Records from a data source
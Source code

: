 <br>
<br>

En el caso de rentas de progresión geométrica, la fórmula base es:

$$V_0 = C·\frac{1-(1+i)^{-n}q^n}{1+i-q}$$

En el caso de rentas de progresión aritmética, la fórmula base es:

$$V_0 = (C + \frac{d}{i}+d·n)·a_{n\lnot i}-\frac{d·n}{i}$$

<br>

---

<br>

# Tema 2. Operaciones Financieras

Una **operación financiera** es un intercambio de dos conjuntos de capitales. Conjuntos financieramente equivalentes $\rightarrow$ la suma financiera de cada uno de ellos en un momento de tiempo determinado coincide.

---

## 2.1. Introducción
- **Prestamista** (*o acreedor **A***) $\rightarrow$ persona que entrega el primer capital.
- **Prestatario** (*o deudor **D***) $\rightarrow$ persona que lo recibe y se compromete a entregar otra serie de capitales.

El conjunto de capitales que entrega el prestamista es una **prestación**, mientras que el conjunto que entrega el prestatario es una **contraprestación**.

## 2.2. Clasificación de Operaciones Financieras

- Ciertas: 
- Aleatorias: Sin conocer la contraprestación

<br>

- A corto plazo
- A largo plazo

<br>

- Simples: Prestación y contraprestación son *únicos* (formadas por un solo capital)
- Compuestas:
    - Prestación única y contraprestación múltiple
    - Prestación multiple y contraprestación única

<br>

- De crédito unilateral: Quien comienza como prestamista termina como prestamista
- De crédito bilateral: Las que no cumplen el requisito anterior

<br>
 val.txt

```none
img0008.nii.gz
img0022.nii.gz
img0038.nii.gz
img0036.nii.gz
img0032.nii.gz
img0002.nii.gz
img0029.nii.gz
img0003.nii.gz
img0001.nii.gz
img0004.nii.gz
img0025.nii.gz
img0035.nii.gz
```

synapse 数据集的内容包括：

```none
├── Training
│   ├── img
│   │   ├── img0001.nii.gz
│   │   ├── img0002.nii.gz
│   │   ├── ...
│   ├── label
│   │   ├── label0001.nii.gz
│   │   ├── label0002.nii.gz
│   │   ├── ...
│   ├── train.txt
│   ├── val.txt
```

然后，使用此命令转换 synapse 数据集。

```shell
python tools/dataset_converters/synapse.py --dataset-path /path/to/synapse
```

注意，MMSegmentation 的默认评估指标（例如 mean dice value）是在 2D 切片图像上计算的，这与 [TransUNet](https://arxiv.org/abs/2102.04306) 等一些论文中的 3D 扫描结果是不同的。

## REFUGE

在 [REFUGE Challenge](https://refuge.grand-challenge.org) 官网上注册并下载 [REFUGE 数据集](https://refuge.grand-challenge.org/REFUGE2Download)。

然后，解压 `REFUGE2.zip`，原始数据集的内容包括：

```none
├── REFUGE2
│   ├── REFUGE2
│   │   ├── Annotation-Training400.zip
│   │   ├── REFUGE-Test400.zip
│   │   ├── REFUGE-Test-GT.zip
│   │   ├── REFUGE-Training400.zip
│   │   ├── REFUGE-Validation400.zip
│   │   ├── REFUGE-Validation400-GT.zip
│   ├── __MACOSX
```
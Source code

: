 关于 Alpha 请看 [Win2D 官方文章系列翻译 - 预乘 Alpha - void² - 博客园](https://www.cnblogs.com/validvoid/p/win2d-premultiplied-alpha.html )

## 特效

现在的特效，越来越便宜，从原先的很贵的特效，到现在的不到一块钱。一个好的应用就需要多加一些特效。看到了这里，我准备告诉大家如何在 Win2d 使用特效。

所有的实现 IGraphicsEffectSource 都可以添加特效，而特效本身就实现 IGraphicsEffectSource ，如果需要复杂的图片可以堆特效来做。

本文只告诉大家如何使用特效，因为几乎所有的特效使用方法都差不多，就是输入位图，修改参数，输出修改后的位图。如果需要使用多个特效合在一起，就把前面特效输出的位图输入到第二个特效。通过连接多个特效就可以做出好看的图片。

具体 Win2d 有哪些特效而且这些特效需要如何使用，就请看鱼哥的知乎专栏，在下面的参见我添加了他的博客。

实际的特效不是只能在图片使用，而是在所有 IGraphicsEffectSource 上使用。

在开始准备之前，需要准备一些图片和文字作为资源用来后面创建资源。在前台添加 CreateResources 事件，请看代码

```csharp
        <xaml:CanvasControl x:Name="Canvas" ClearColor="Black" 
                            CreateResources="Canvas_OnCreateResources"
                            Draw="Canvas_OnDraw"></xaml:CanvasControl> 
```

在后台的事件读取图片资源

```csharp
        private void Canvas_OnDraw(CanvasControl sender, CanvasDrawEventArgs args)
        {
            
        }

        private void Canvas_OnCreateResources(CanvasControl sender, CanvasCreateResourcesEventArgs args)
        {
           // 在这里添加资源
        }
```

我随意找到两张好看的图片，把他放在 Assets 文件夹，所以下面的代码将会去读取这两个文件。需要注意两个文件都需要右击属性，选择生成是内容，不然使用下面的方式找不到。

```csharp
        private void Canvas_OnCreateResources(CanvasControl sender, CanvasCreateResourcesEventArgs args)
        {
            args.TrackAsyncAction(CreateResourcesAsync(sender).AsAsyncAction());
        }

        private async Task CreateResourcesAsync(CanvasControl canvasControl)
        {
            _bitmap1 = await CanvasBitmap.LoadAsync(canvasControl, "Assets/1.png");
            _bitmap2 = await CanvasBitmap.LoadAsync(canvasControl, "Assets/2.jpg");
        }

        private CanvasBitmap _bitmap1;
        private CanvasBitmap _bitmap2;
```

...

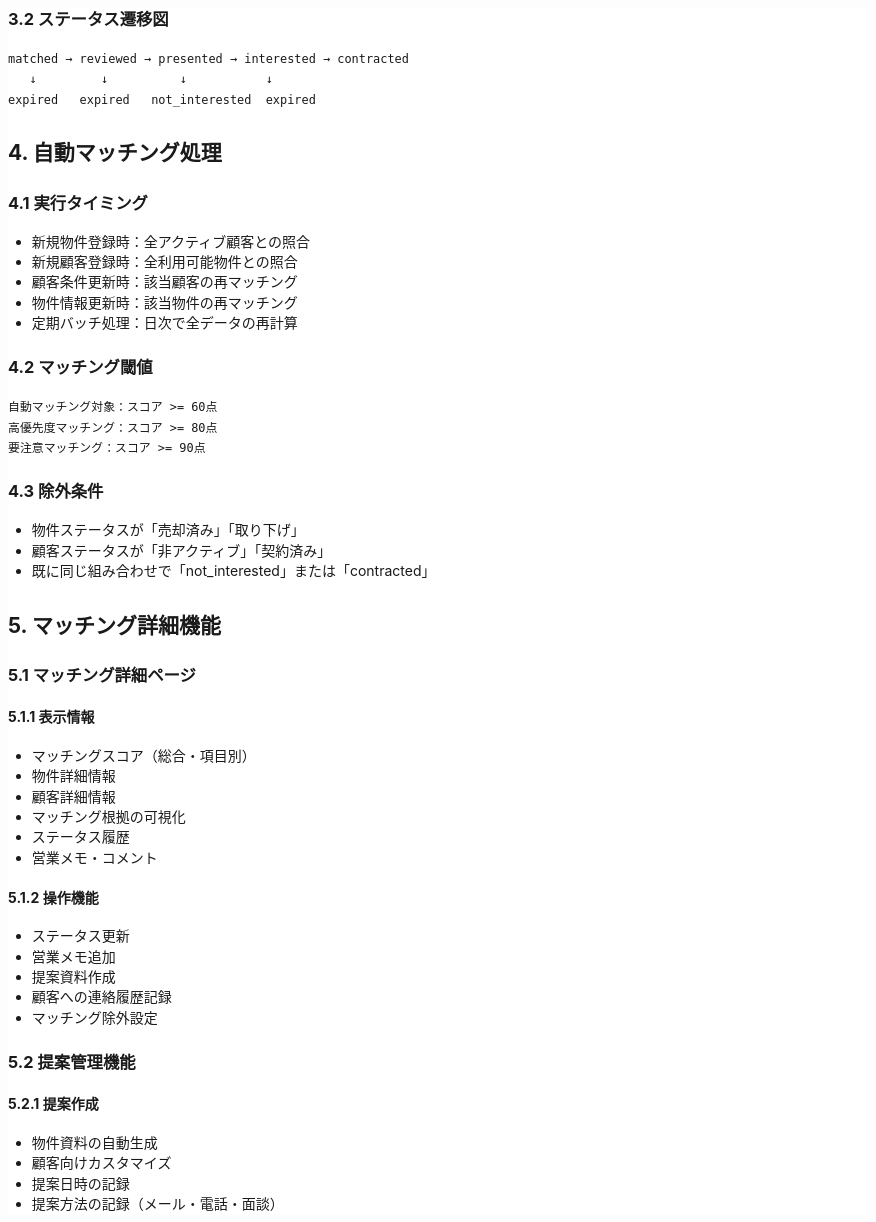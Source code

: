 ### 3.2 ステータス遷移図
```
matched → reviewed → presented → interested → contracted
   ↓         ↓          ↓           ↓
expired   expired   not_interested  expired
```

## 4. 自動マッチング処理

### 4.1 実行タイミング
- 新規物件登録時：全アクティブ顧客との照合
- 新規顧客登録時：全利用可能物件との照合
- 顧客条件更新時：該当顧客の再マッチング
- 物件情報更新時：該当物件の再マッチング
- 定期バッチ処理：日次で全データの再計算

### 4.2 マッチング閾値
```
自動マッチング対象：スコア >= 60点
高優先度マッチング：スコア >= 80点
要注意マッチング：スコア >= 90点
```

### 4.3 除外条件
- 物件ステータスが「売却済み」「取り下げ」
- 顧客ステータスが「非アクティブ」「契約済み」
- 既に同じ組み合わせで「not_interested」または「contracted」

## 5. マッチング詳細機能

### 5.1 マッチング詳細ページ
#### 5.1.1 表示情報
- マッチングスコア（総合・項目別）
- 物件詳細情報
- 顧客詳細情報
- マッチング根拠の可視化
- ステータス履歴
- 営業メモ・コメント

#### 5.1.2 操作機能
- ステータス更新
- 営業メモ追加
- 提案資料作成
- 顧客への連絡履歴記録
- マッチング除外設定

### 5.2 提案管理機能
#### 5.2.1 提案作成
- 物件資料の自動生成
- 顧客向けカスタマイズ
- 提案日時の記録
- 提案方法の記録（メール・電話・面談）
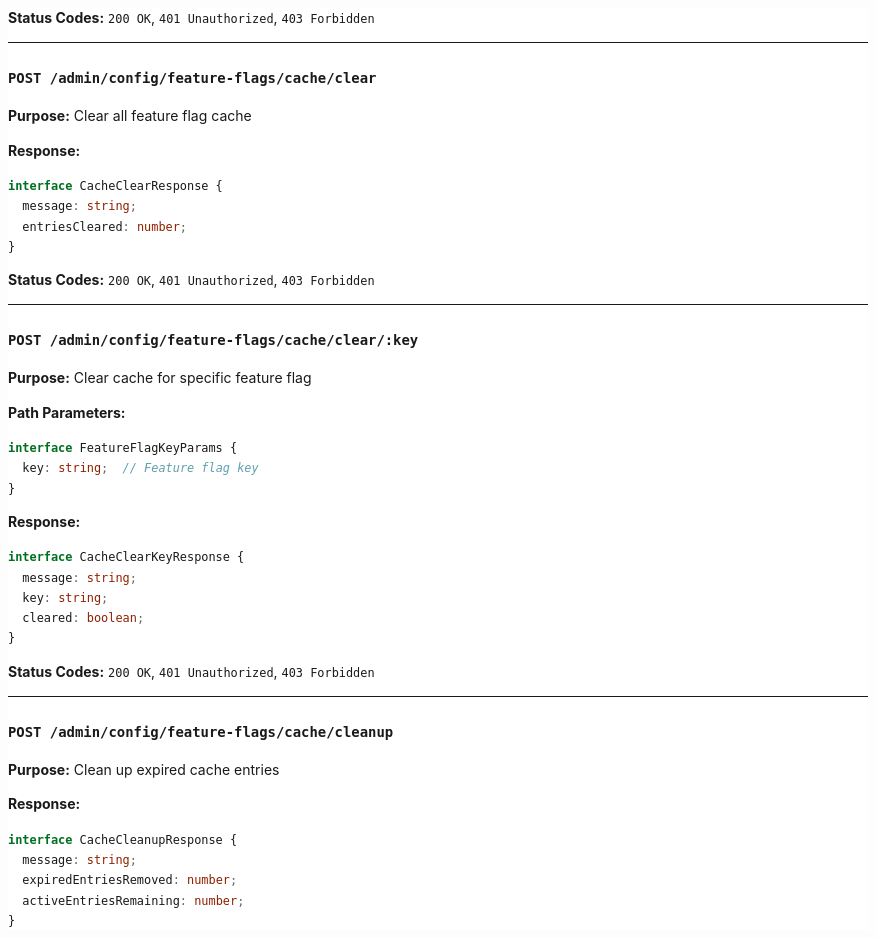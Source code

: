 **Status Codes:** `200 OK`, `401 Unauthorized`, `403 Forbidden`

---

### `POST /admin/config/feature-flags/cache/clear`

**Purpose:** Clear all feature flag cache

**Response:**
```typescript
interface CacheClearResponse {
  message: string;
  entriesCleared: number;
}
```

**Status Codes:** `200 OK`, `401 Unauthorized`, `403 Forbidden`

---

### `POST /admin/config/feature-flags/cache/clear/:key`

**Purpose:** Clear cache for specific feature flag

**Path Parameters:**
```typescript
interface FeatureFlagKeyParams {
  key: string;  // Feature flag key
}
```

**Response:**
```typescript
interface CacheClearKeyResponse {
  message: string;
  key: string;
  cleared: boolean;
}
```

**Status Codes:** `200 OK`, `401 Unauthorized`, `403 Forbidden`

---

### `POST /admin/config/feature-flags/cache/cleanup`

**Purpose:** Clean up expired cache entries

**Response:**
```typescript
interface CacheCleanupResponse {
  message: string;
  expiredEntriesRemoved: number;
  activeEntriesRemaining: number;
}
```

...

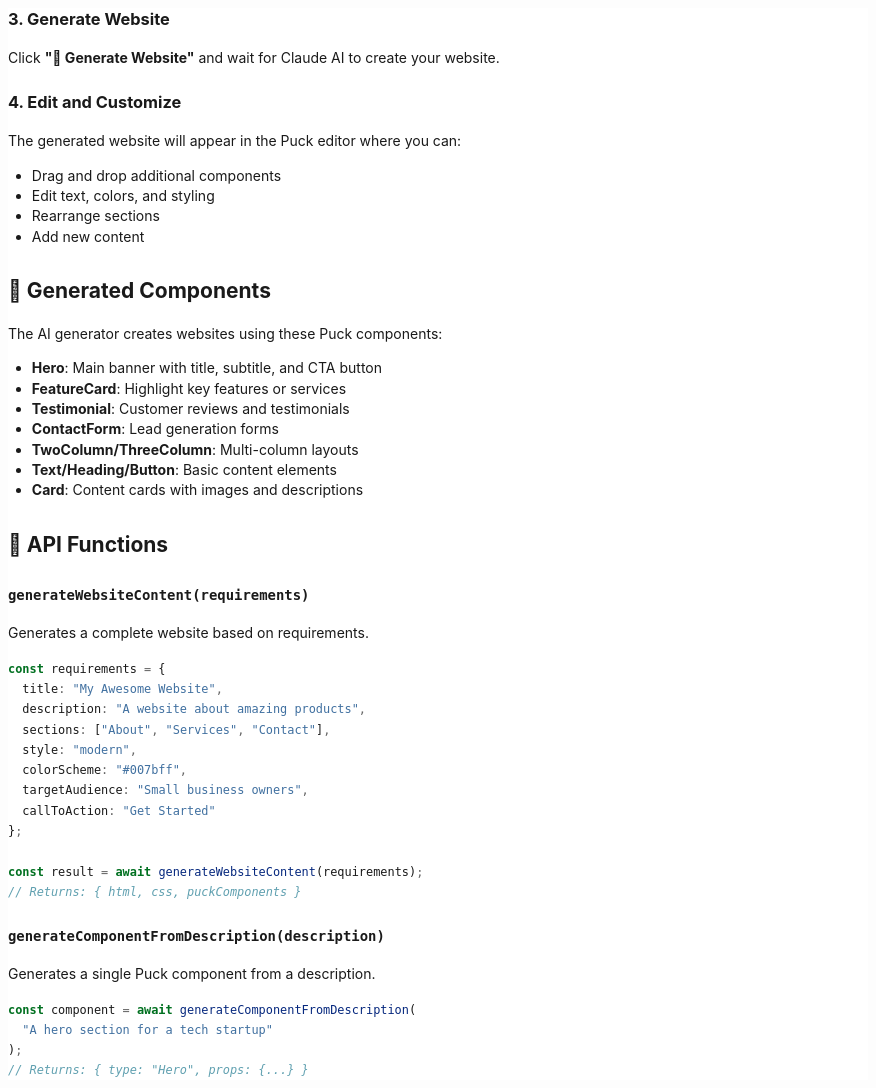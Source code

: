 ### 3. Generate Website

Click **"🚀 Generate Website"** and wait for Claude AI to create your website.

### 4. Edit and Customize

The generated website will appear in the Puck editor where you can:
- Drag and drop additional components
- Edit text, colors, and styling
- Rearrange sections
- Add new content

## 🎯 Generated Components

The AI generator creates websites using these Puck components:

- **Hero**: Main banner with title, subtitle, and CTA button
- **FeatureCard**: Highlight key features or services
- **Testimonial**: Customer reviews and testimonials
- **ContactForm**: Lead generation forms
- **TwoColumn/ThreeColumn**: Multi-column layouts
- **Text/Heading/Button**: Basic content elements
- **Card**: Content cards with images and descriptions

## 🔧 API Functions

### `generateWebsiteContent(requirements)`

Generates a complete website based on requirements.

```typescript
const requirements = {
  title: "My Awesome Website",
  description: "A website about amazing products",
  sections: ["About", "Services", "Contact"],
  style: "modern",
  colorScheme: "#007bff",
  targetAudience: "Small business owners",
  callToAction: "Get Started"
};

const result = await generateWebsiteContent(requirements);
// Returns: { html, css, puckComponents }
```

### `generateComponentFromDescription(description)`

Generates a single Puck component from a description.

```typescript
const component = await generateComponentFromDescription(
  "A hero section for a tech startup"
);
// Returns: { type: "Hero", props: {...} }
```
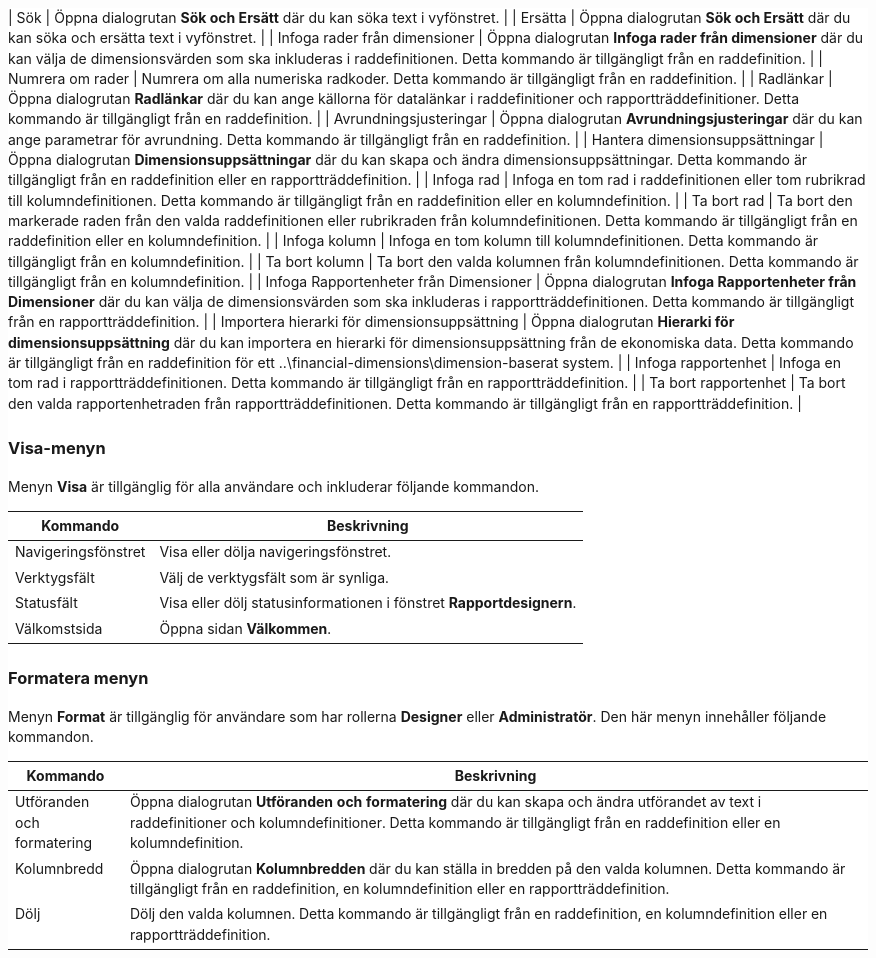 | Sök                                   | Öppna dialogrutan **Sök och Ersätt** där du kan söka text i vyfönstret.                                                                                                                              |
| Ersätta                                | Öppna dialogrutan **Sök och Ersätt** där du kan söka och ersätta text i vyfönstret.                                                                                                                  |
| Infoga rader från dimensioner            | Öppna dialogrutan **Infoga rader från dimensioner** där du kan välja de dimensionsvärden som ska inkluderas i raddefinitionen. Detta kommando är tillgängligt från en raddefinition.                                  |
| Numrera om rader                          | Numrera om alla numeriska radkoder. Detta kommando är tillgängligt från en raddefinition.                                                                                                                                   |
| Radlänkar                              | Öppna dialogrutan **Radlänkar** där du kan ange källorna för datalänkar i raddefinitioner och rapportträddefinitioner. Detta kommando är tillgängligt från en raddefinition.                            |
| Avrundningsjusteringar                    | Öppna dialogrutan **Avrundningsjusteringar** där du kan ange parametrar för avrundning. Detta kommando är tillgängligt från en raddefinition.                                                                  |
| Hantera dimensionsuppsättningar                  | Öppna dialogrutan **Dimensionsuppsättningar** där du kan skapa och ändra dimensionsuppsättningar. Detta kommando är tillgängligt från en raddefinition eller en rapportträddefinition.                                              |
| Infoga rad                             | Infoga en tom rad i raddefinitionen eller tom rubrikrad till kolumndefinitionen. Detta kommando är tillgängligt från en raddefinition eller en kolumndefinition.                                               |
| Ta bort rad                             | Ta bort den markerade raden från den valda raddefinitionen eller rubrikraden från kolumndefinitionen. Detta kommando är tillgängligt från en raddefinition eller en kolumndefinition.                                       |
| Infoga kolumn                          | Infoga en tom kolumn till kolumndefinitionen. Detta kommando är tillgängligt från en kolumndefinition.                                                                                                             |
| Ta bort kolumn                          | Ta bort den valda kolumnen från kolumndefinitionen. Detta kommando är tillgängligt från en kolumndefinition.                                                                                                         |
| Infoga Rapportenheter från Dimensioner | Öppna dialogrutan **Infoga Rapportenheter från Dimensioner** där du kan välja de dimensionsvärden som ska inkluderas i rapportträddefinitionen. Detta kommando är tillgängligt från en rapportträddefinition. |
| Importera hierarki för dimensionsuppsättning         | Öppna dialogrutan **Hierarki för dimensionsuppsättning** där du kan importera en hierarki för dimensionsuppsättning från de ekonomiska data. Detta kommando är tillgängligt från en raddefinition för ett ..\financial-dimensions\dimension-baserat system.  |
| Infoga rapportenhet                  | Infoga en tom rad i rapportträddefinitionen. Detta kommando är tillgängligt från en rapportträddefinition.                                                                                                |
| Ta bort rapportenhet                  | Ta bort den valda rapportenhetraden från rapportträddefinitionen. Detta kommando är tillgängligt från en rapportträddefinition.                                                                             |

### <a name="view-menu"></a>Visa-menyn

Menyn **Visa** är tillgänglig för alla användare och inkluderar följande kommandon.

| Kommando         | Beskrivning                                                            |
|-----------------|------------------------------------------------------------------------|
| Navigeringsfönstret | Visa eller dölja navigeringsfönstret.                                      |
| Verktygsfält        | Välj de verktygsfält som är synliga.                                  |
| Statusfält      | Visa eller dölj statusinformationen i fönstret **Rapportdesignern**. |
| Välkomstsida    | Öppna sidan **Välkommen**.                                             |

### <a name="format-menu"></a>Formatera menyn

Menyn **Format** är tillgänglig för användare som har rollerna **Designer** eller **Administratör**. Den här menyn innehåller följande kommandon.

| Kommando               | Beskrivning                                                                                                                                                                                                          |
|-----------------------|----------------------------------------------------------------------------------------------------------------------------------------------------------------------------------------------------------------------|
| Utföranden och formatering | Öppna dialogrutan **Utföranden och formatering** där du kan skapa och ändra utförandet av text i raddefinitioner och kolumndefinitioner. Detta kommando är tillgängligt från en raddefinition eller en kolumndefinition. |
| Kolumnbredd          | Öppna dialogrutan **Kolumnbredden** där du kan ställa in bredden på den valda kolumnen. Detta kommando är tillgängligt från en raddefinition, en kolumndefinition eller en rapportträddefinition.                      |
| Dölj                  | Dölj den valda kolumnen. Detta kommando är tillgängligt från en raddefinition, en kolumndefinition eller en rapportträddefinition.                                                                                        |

Goal of the exercise: Among the lines of the data above, find those with the word "Generates" and show them.

Result for this task:
Generates a complete website based on requirements.
Generates a single Puck component from a description.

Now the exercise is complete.